» Dataset:
• • • •

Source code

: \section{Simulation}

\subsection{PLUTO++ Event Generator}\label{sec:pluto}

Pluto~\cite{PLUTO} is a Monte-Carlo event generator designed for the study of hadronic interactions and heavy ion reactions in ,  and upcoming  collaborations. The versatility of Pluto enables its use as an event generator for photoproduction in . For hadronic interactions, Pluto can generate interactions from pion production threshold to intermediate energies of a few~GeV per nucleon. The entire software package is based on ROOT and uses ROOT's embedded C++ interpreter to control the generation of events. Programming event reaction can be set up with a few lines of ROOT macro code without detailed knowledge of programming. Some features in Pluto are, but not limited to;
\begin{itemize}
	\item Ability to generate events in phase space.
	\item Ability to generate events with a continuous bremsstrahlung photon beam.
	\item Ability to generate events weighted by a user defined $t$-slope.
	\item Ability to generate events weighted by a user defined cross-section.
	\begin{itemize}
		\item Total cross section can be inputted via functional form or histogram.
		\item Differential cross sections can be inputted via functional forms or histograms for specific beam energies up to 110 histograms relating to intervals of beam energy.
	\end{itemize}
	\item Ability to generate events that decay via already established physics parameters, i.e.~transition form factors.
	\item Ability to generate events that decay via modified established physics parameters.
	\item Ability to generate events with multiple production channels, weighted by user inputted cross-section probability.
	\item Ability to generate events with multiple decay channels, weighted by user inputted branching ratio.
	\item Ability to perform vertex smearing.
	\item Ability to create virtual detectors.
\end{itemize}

• • • •

» Exercise requirements: From the listing above, repeat exactly the lines starting at the line that includes "form or histogram." and ending at the line that includes "established physics parameters.", with nothing outside that span.

» Response area:
		\item Total cross section can be inputted via functional form or histogram.
		\item Differential cross sections can be inputted via functional forms or histograms for specific beam energies up to 110 histograms relating to intervals of beam energy.
	\end{itemize}
	\item Ability to generate events that decay via already established physics parameters, i.e.~transition form factors.
	\item Ability to generate events that decay via modified established physics parameters.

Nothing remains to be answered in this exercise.